The differently combined movements or operations of an author–reading–observing–everything is related to reflecting and writing.
Novalis, Notes for a Romantic Encyclopaedia

 

The first book by Sergio Chejfec that I read was Lenta biografía. As soon as I finished it, I started it again from the beginning. I suppose this second, pleasant, rewarding reading was due to how much I was impressed, intrigued, and moved by the resources that the narrator used to stage the ardent attempts to recover the minute details of the memory of the Argentine Jews, who escaped from Russia before (let’s not forget the pogroms of Tsarist Russia), during, and after the harassment and persecutions of the Second World War and Stalin’s antisemitism. Having lost both the locus of their birth and that of their blood, they lacked reference points, evocative anchors, fathers, mothers, brothers, witnesses to turn to in order to refresh (through speculation as the only solemn option) hopeless, desolate traces of memories, which are quite possibly permanently lost. After the second reading, which was more attentive and careful but no less passionate, for the simple reason that we writers learn from other writers, I had the feeling of having been reading a short story, a chronicle, or a dramatic scene derived from one of those works of Kafka authenticated by the purity, sobriety, and procedural autonomy of its beautiful, melancholy, doubtful, and, at times, cutting prose.

A few days ago, reading El evangelio histriónico (El Taller Blanco Ediciones, Bogotá, 2019, p. 70) by Luis Moreno Villamediana, I confirmed what I had perceived on that occasion and on subsequently reading all of Sergio’s books: that he traced an active path as a continuation of real and ideal pre-existing authors and literary themes. Even in critical essays, which can be considered other stories, like, for example, the surprisingly incisive and original essay—if it can even be classified as an essay—Sobre Giannuzzi, characterised by the subtlety and unemphatic knowledge with which Sergio delves into the biography of the great Argentine poet Joaquín Giannuzzi in relation to the most typical elements of his poetry. 

Like his essays, his short stories and novels transgress the narrow limits of the narrative canon in the opposite direction, through their theoretical-reflexive inclination and orientation, not as an attack, but rather with affability and courtesy. 

Referring to the manner in which Chejfec and Alan Pauls make use of ellipses between square brackets, in El evangelio histriónico, L. M.V. observes, “such use transforms entire sections into addenda, clearly present side comments, the reality of the text, as retrospection: someone has opened a previously-closed manuscript and has set about extending the narration” (my emphasis). L. M.V. calls this manuscript, following Goethe, the Ur-text, the primordial text, the originary text, that which precedes, heralds, and provides the exploratory prototype for all those that appear after… Take El punto vacilante, Baroni: un viaje (which as well as fiction is an aesthetic treatise), Teoría del ascensor (which alternates fiction and poetics), the extraordinary Últimas noticias de la escritura, or the varied collection of essays and writings under the title El visitante, in which Chejfec proposes to question and clarify his poetics.

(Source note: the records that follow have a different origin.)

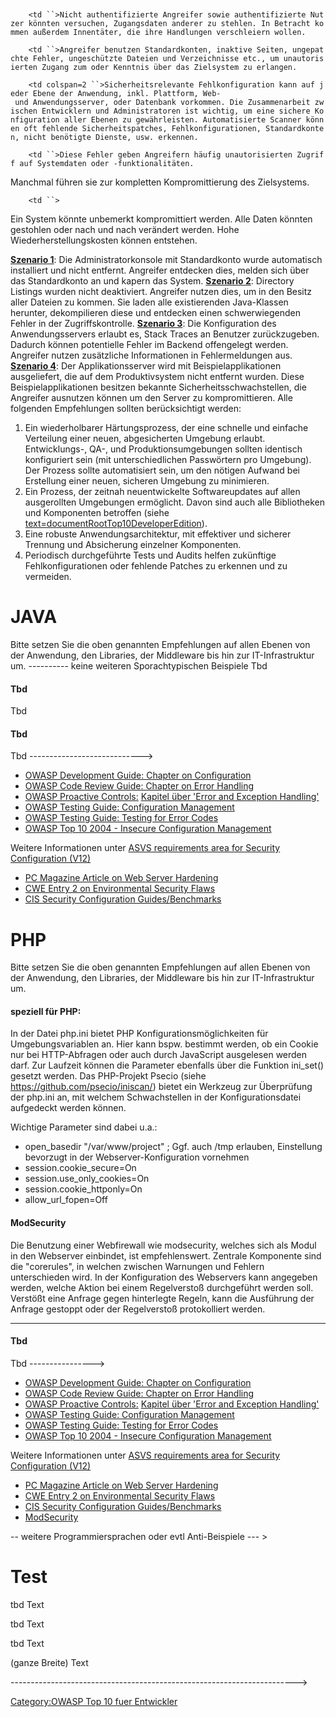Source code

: ` `

`    <td ``>Nicht authentifizierte Angreifer sowie authentifizierte Nutzer könnten versuchen, Zugangsdaten anderer zu stehlen. In Betracht kommen außerdem Innentäter, die ihre Handlungen verschleiern wollen.`

</td>

`    <td ``>Angreifer benutzen Standardkonten, inaktive Seiten, ungepatchte Fehler, ungeschützte Dateien und Verzeichnisse etc., um unautorisierten Zugang zum oder Kenntnis über das Zielsystem zu erlangen.`

</td>

`    <td colspan=2 ``>Sicherheitsrelevante Fehlkonfiguration kann auf jeder Ebene der Anwendung, inkl. Plattform, Web- und Anwendungsserver, oder Datenbank vorkommen. Die Zusammenarbeit zwischen Entwicklern und Administratoren ist wichtig, um eine sichere Konfiguration aller Ebenen zu gewährleisten. Automatisierte Scanner können oft fehlende Sicherheitspatches, Fehlkonfigurationen, Standardkonten, nicht benötigte Dienste, usw. erkennen.`

</td>

`    <td ``>Diese Fehler geben Angreifern häufig unautorisierten Zugriff auf Systemdaten oder -funktionalitäten.`

Manchmal führen sie zur kompletten Kompromittierung des Zielsystems.

</td>

`    <td ``>`

Ein System könnte unbemerkt kompromittiert werden. Alle Daten könnten
gestohlen oder nach und nach verändert werden.
Hohe Wiederherstellungskosten können entstehen.

</td>

**<u>Szenario 1</u>**: Die Administratorkonsole mit Standardkonto wurde
automatisch installiert und nicht entfernt. Angreifer entdecken dies,
melden sich über das Standardkonto an und kapern das System.
**<u>Szenario 2</u>**: Directory Listings wurden nicht deaktiviert.
Angreifer nutzen dies, um in den Besitz aller Dateien zu kommen. Sie
laden alle existierenden Java-Klassen herunter, dekompilieren diese und
entdecken einen schwerwiegenden Fehler in der Zugriffskontrolle.
**<u>Szenario 3</u>**: Die Konfiguration des Anwendungsservers erlaubt
es, Stack Traces an Benutzer zurückzugeben. Dadurch können potentielle
Fehler im Backend offengelegt werden. Angreifer nutzen zusätzliche
Informationen in Fehlermeldungen aus.
**<u>Szenario 4</u>**: Der Applikationsserver wird mit
Beispielapplikationen ausgeliefert, die auf dem Produktivsystem nicht
entfernt wurden. Diese Beispielapplikationen besitzen bekannte
Sicherheitsschwachstellen, die Angreifer ausnutzen können um den Server
zu kompromittieren.
Alle folgenden Empfehlungen sollten berücksichtigt werden:

1.  Ein wiederholbarer Härtungsprozess, der eine schnelle und einfache
    Verteilung einer neuen, abgesicherten Umgebung erlaubt.
    Entwicklungs-, QA-, und Produktionsumgebungen sollten identisch
    konfiguriert sein (mit unterschiedlichen Passwörtern pro Umgebung).
    Der Prozess sollte automatisiert sein, um den nötigen Aufwand bei
    Erstellung einer neuen, sicheren Umgebung zu minimieren.
2.  Ein Prozess, der zeitnah neuentwickelte Softwareupdates auf allen
    ausgerollten Umgebungen ermöglicht. Davon sind auch alle
    Bibliotheken und Komponenten betroffen (siehe
    [text=documentRootTop10DeveloperEdition]({{Top_10:LanguageFile "wikilink")).
3.  Eine robuste Anwendungsarchitektur, mit effektiver und sicherer
    Trennung und Absicherung einzelner Komponenten.
4.  Periodisch durchgeführte Tests und Audits helfen zukünftige
    Fehlkonfigurationen oder fehlende Patches zu erkennen und zu
    vermeiden.

# **JAVA**

Bitte setzen Sie die oben genannten Empfehlungen auf allen Ebenen von
der Anwendung, den Libraries, der Middleware bis hin zur
IT-Infrastruktur um. ---------- keine weiteren Sporachtypischen
Beispiele  Tbd

#### Tbd

Tbd

#### Tbd

Tbd  ----------------------------\>

  - [OWASP Development Guide: Chapter on
    Configuration](Configuration "wikilink")
  - [OWASP Code Review Guide: Chapter on Error
    Handling](Error_Handling "wikilink")
  - [OWASP Proactive Controls:](OWASP_Proactive_Controls "wikilink")
    [Kapitel über 'Error and Exception
    Handling'](OWASP_Proactive_Controls#10:_Error_and_Exception_Handling "wikilink")
  - [OWASP Testing Guide: Configuration
    Management](Testing_for_configuration_management "wikilink")
  - [OWASP Testing Guide: Testing for Error
    Codes](Testing_for_Error_Code_\(OWASP-IG-006\) "wikilink")
  - [OWASP Top 10 2004 - Insecure Configuration
    Management](A10_2004_Insecure_Configuration_Management "wikilink")

Weitere Informationen unter [ASVS requirements area for Security
Configuration (V12)](http://www.owasp.org/index.php/ASVS#tab=Download)

  - [PC Magazine Article on Web Server
    Hardening](http://www.pcmag.com/article2/0,2817,11525,00.asp)
  - [CWE Entry 2 on Environmental Security
    Flaws](http://cwe.mitre.org/data/definitions/2.html)
  - [CIS Security Configuration
    Guides/Benchmarks](https://benchmarks.cisecurity.org/downloads/latest/)

# **PHP**

Bitte setzen Sie die oben genannten Empfehlungen auf allen Ebenen von
der Anwendung, den Libraries, der Middleware bis hin zur
IT-Infrastruktur um.

#### speziell für PHP:

In der Datei php.ini bietet PHP Konfigurationsmöglichkeiten für
Umgebungsvariablen an. Hier kann bspw. bestimmt werden, ob ein Cookie
nur bei HTTP-Abfragen oder auch durch JavaScript ausgelesen werden darf.
Zur Laufzeit können die Parameter ebenfalls über die Funktion ini_set()
gesetzt werden. Das PHP-Projekt Psecio (siehe
<https://github.com/psecio/iniscan/>) bietet ein Werkzeug zur
Überprüfung der php.ini an, mit welchem Schwachstellen in der
Konfigurationsdatei aufgedeckt werden können.

Wichtige Parameter sind dabei u.a.:

  - open_basedir "/var/www/project" ; Ggf. auch /tmp erlauben,
    Einstellung bevorzugt in der Webserver-Konfiguration vornehmen
  - session.cookie_secure=On
  - session.use_only_cookies=On
  - session.cookie_httponly=On
  - allow_url_fopen=Off

#### ModSecurity

Die Benutzung einer Webfirewall wie modsecurity, welches sich als Modul
in den Webserver einbindet, ist empfehlenswert. Zentrale Komponente sind
die "corerules", in welchen zwischen Warnungen und Fehlern unterschieden
wird. In der Konfiguration des Webservers kann angegeben werden, welche
Aktion bei einem Regelverstoß durchgeführt werden soll. Verstößt eine
Anfrage gegen hinterlegte Regeln, kann die Ausführung der Anfrage
gestoppt oder der Regelverstoß protokolliert werden.

-----

#### Tbd

Tbd  ----------------\>

  - [OWASP Development Guide: Chapter on
    Configuration](Configuration "wikilink")
  - [OWASP Code Review Guide: Chapter on Error
    Handling](Error_Handling "wikilink")
  - [OWASP Proactive Controls:](OWASP_Proactive_Controls "wikilink")
    [Kapitel über 'Error and Exception
    Handling'](OWASP_Proactive_Controls#10:_Error_and_Exception_Handling "wikilink")
  - [OWASP Testing Guide: Configuration
    Management](Testing_for_configuration_management "wikilink")
  - [OWASP Testing Guide: Testing for Error
    Codes](Testing_for_Error_Code_\(OWASP-IG-006\) "wikilink")
  - [OWASP Top 10 2004 - Insecure Configuration
    Management](A10_2004_Insecure_Configuration_Management "wikilink")

Weitere Informationen unter [ASVS requirements area for Security
Configuration (V12)](http://www.owasp.org/index.php/ASVS#tab=Download)

  - [PC Magazine Article on Web Server
    Hardening](http://www.pcmag.com/article2/0,2817,11525,00.asp)
  - [CWE Entry 2 on Environmental Security
    Flaws](http://cwe.mitre.org/data/definitions/2.html)
  - [CIS Security Configuration
    Guides/Benchmarks](http://cisecurity.org/en-us/?route=downloads.benchmarks)
  - [ModSecurity](http://www.modsecurity.org/)

\-- weitere Programmiersprachen oder evtl Anti-Beispiele --- \>

# **Test**

tbd Text

tbd Text

tbd Text

(ganze Breite) Text

\-----------------------------------------------------------------------\>
<headertabs />

[Category:OWASP Top 10 fuer
Entwickler](Category:OWASP_Top_10_fuer_Entwickler "wikilink")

So, then, reading El evangelio histriónico by Luis Moreno Villamediana corroborated that my initial approach to Sergio’s work, comprised of some twenty books, according to my calculations, was on the right path. From then on, everything that Chejfec would write, as many careful readers would soon note, would advance in the direction of a sort of superimposition and extension of an ideal text as a performative act of writing, dependent, in its turn, on an actualizing speech act. That first challenging read produced in me the feeling of reading something that came from and continued the sober, distant, digressive, slowed down prosody of Kafka in relation with his surroundings, each consubstantiated in the other, like two sides of the same coin.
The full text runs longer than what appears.